Agentic Anomaly Detection: A Practical Benchmark

To demonstrate practical utility beyond prediction accuracy, we built an agentic process orchestrator - an AI agent that monitors event streams in real-time, predicts expected events, and flags anomalies when actual events don’t match predictions.

How It Works

Event Stream: trade-ABC123
  [1] OrderSubmitted     -> Agent predicts: OrderValidated
  [2] OrderValidated     -> Agent predicts: OrderRouted (matches!)
  [3] PaymentFailed      -> Agent: ANOMALY! Expected OrderRouted, got PaymentFailed

The agent monitors each transition, comparing its prediction against the actual event.

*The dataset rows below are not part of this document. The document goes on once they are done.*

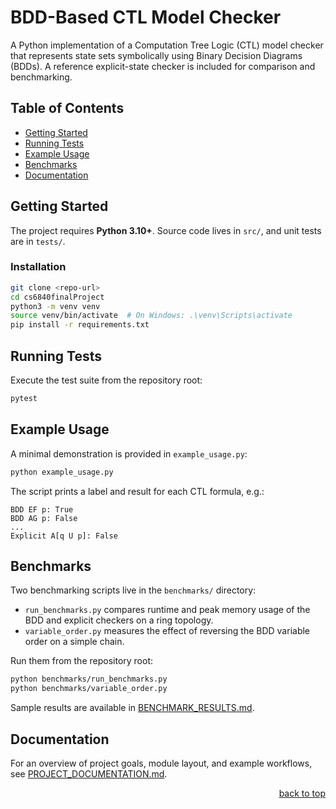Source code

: <a name="readme-top"></a>

# BDD-Based CTL Model Checker

A Python implementation of a Computation Tree Logic (CTL) model checker that
represents state sets symbolically using Binary Decision Diagrams (BDDs). A
reference explicit-state checker is included for comparison and benchmarking.

## Table of Contents
- [Getting Started](#getting-started)
- [Running Tests](#running-tests)
- [Example Usage](#example-usage)
- [Benchmarks](#benchmarks)
- [Documentation](#documentation)

## Getting Started

The project requires **Python 3.10+**. Source code lives in `src/`, and unit
tests are in `tests/`.

### Installation

```bash
git clone <repo-url>
cd cs6840finalProject
python3 -m venv venv
source venv/bin/activate  # On Windows: .\venv\Scripts\activate
pip install -r requirements.txt
```

## Running Tests

Execute the test suite from the repository root:

```bash
pytest
```

## Example Usage

A minimal demonstration is provided in `example_usage.py`:

```bash
python example_usage.py
```

The script prints a label and result for each CTL formula, e.g.:

```
BDD EF p: True
BDD AG p: False
...
Explicit A[q U p]: False
```

## Benchmarks

Two benchmarking scripts live in the `benchmarks/` directory:

- `run_benchmarks.py` compares runtime and peak memory usage of the BDD and
  explicit checkers on a ring topology.
- `variable_order.py` measures the effect of reversing the BDD variable order
  on a simple chain.

Run them from the repository root:

```bash
python benchmarks/run_benchmarks.py
python benchmarks/variable_order.py
```

Sample results are available in
[BENCHMARK_RESULTS.md](BENCHMARK_RESULTS.md).

## Documentation

For an overview of project goals, module layout, and example workflows, see
[PROJECT_DOCUMENTATION.md](PROJECT_DOCUMENTATION.md).

<p align="right"><a href="#readme-top">back to top</a></p>

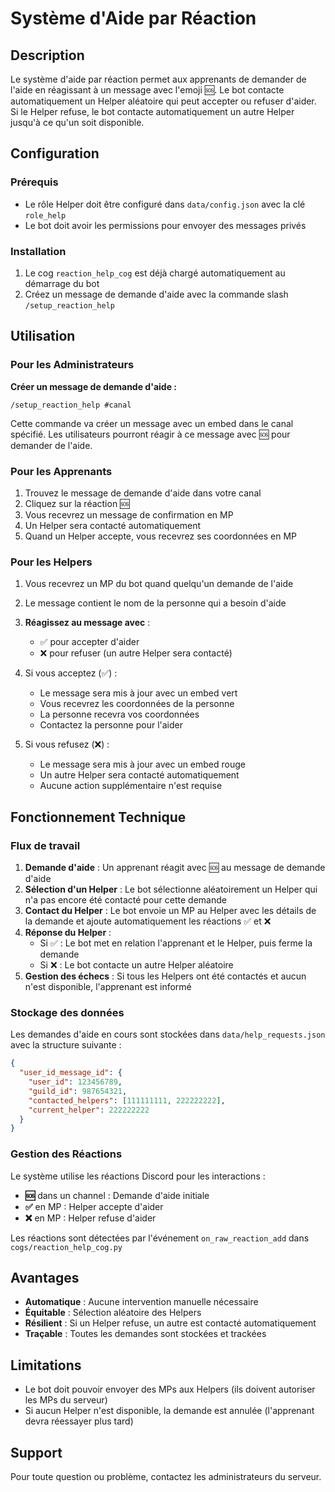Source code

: # Système d'Aide par Réaction

## Description

Le système d'aide par réaction permet aux apprenants de demander de l'aide en réagissant à un message avec l'emoji 🆘. Le bot contacte automatiquement un Helper aléatoire qui peut accepter ou refuser d'aider. Si le Helper refuse, le bot contacte automatiquement un autre Helper jusqu'à ce qu'un soit disponible.

## Configuration

### Prérequis

- Le rôle Helper doit être configuré dans `data/config.json` avec la clé `role_help`
- Le bot doit avoir les permissions pour envoyer des messages privés

### Installation

1. Le cog `reaction_help_cog` est déjà chargé automatiquement au démarrage du bot
2. Créez un message de demande d'aide avec la commande slash `/setup_reaction_help`

## Utilisation

### Pour les Administrateurs

**Créer un message de demande d'aide :**
```
/setup_reaction_help #canal
```
Cette commande va créer un message avec un embed dans le canal spécifié. Les utilisateurs pourront réagir à ce message avec 🆘 pour demander de l'aide.

### Pour les Apprenants

1. Trouvez le message de demande d'aide dans votre canal
2. Cliquez sur la réaction 🆘
3. Vous recevrez un message de confirmation en MP
4. Un Helper sera contacté automatiquement
5. Quand un Helper accepte, vous recevrez ses coordonnées en MP

### Pour les Helpers

1. Vous recevrez un MP du bot quand quelqu'un demande de l'aide
2. Le message contient le nom de la personne qui a besoin d'aide
3. **Réagissez au message avec** :
   - ✅ pour accepter d'aider
   - ❌ pour refuser (un autre Helper sera contacté)

4. Si vous acceptez (✅) :
   - Le message sera mis à jour avec un embed vert
   - Vous recevrez les coordonnées de la personne
   - La personne recevra vos coordonnées
   - Contactez la personne pour l'aider

5. Si vous refusez (❌) :
   - Le message sera mis à jour avec un embed rouge
   - Un autre Helper sera contacté automatiquement
   - Aucune action supplémentaire n'est requise

## Fonctionnement Technique

### Flux de travail

1. **Demande d'aide** : Un apprenant réagit avec 🆘 au message de demande d'aide
2. **Sélection d'un Helper** : Le bot sélectionne aléatoirement un Helper qui n'a pas encore été contacté pour cette demande
3. **Contact du Helper** : Le bot envoie un MP au Helper avec les détails de la demande et ajoute automatiquement les réactions ✅ et ❌
4. **Réponse du Helper** :
   - Si ✅ : Le bot met en relation l'apprenant et le Helper, puis ferme la demande
   - Si ❌ : Le bot contacte un autre Helper aléatoire
5. **Gestion des échecs** : Si tous les Helpers ont été contactés et aucun n'est disponible, l'apprenant est informé

### Stockage des données

Les demandes d'aide en cours sont stockées dans `data/help_requests.json` avec la structure suivante :
```json
{
  "user_id_message_id": {
    "user_id": 123456789,
    "guild_id": 987654321,
    "contacted_helpers": [111111111, 222222222],
    "current_helper": 222222222
  }
}
```

### Gestion des Réactions

Le système utilise les réactions Discord pour les interactions :
- **🆘** dans un channel : Demande d'aide initiale
- **✅** en MP : Helper accepte d'aider
- **❌** en MP : Helper refuse d'aider

Les réactions sont détectées par l'événement `on_raw_reaction_add` dans `cogs/reaction_help_cog.py`

## Avantages

- **Automatique** : Aucune intervention manuelle nécessaire
- **Équitable** : Sélection aléatoire des Helpers
- **Résilient** : Si un Helper refuse, un autre est contacté automatiquement
- **Traçable** : Toutes les demandes sont stockées et trackées

## Limitations

- Le bot doit pouvoir envoyer des MPs aux Helpers (ils doivent autoriser les MPs du serveur)
- Si aucun Helper n'est disponible, la demande est annulée (l'apprenant devra réessayer plus tard)

## Support

Pour toute question ou problème, contactez les administrateurs du serveur.
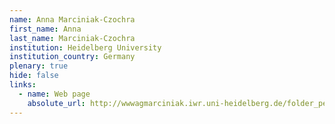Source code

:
 ```yaml
---
name: Anna Marciniak-Czochra
first_name: Anna
last_name: Marciniak-Czochra
institution: Heidelberg University
institution_country: Germany
plenary: true
hide: false
links:
  - name: Web page
    absolute_url: http://wwwagmarciniak.iwr.uni-heidelberg.de/folder_people/Anna.Marciniak/index.html
---
```

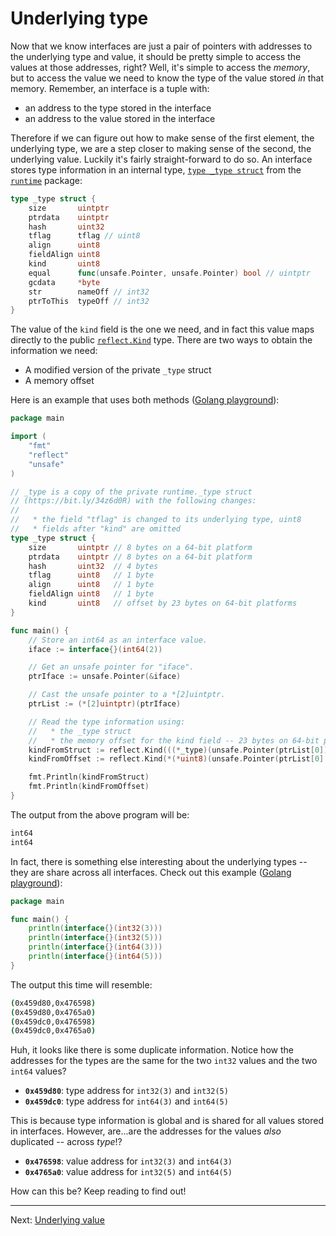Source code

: # Underlying type

Now that we know interfaces are just a pair of pointers with addresses to the underlying type and value, it should be pretty simple to access the values at those addresses, right? Well, it's simple to access the _memory_, but to access the value we need to know the type of the value stored _in_ that memory. Remember, an interface is a tuple with:

* an address to the type stored in the interface
* an address to the value stored in the interface

Therefore if we can figure out how to make sense of the first element, the underlying type, we are a step closer to making sense of the second, the underlying value. Luckily it's fairly straight-forward to do so. An interface stores type information in an internal type, [`type _type struct`](https://github.com/golang/go/blob/d588f487703e773ba4a2f0a04f2d4141610bff6b/src/runtime/type.go#L30-L51) from the [`runtime`](https://pkg.go.dev/runtime) package:

```go
type _type struct {
	size       uintptr
	ptrdata    uintptr
	hash       uint32
	tflag      tflag // uint8
	align      uint8
	fieldAlign uint8
	kind       uint8
	equal      func(unsafe.Pointer, unsafe.Pointer) bool // uintptr
	gcdata     *byte
	str        nameOff // int32
	ptrToThis  typeOff // int32
}
```

The value of the `kind` field is the one we need, and in fact this value maps directly to the public [`reflect.Kind`](https://pkg.go.dev/reflect#Kind) type. There are two ways to obtain the information we need:

* A modified version of the private `_type` struct
* A memory offset

Here is an example that uses both methods ([Golang playground](https://go.dev/play/p/ddUPcDsDaJQ)):

```go
package main

import (
	"fmt"
	"reflect"
	"unsafe"
)

// _type is a copy of the private runtime._type struct
// (https://bit.ly/34z6d0R) with the following changes:
//
//   * the field "tflag" is changed to its underlying type, uint8
//   * fields after "kind" are omitted
type _type struct {
	size       uintptr // 8 bytes on a 64-bit platform
	ptrdata    uintptr // 8 bytes on a 64-bit platform
	hash       uint32  // 4 bytes
	tflag      uint8   // 1 byte
	align      uint8   // 1 byte
	fieldAlign uint8   // 1 byte
	kind       uint8   // offset by 23 bytes on 64-bit platforms
}

func main() {
	// Store an int64 as an interface value.
	iface := interface{}(int64(2))

	// Get an unsafe pointer for "iface".
	ptrIface := unsafe.Pointer(&iface)

	// Cast the unsafe pointer to a *[2]uintptr.
	ptrList := (*[2]uintptr)(ptrIface)

	// Read the type information using:
	//   * the _type struct
	//   * the memory offset for the kind field -- 23 bytes on 64-bit platforms
	kindFromStruct := reflect.Kind(((*_type)(unsafe.Pointer(ptrList[0]))).kind)
	kindFromOffset := reflect.Kind(*(*uint8)(unsafe.Pointer(ptrList[0] + 23)))

	fmt.Println(kindFromStruct)
	fmt.Println(kindFromOffset)
}
```

The output from the above program will be:

```bash
int64
int64
```

In fact, there is something else interesting about the underlying types -- they are share across all interfaces. Check out this example ([Golang playground](https://go.dev/play/p/ewZtZafue19)):

```go
package main

func main() {
	println(interface{}(int32(3)))
	println(interface{}(int32(5)))
	println(interface{}(int64(3)))
	println(interface{}(int64(5)))
}
```

The output this time will resemble:

```bash
(0x459d80,0x476598)
(0x459d80,0x4765a0)
(0x459dc0,0x476598)
(0x459dc0,0x4765a0)
```

Huh, it looks like there is some duplicate information. Notice how the addresses for the types are the same for the two `int32` values and the two `int64` values? 

* **`0x459d80`**: type address for `int32(3)` and `int32(5)`
* **`0x459dc0`**: type address for `int64(3)` and `int64(5)`

This is because type information is global and is shared for all values stored in interfaces. However, are...are the addresses for the values _also_ duplicated -- across _type_!?

* **`0x476598`**: value address for `int32(3)` and `int64(3)`
* **`0x4765a0`**: value address for `int32(5)` and `int64(5)`

How can this be? Keep reading to find out!

---

Next: [Underlying value](./06-underlying-value.md)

When they differ significantly, it flags an anomaly with an explanation and recommended action.

Benchmark Design

We tested the orchestrator with two types of sequences:

  1. Normal sequences (50): Valid process flows the model should recognize
  2. Anomalous sequences (50): Sequences with intentional errors:
    • Wrong event type injected
    • Steps skipped in the workflow
    • Events out of expected order

Results: The Agent as a Watchdog

MetricValueInterpretation
Recall100%Caught every anomaly
Precision58.8%Some false alarms
F1 Score74.1%Good overall balance

The confusion matrix tells the story:

                    Predicted
                 Normal  Anomaly
Actual  Normal     15       35
        Anomaly     0       50
  • True Positives: 50 - All 50 anomalies were detected
  • False Negatives: 0 - No anomalies slipped through
  • False Positives: 35 - Some normal sequences flagged (acceptable for a watchdog)

Why 100% Recall Matters

For a monitoring system, missing an anomaly is worse than a false alarm. A payment routed to the wrong account, a compliance step skipped, or an unauthorized trade execution - these are costly mistakes that must be caught.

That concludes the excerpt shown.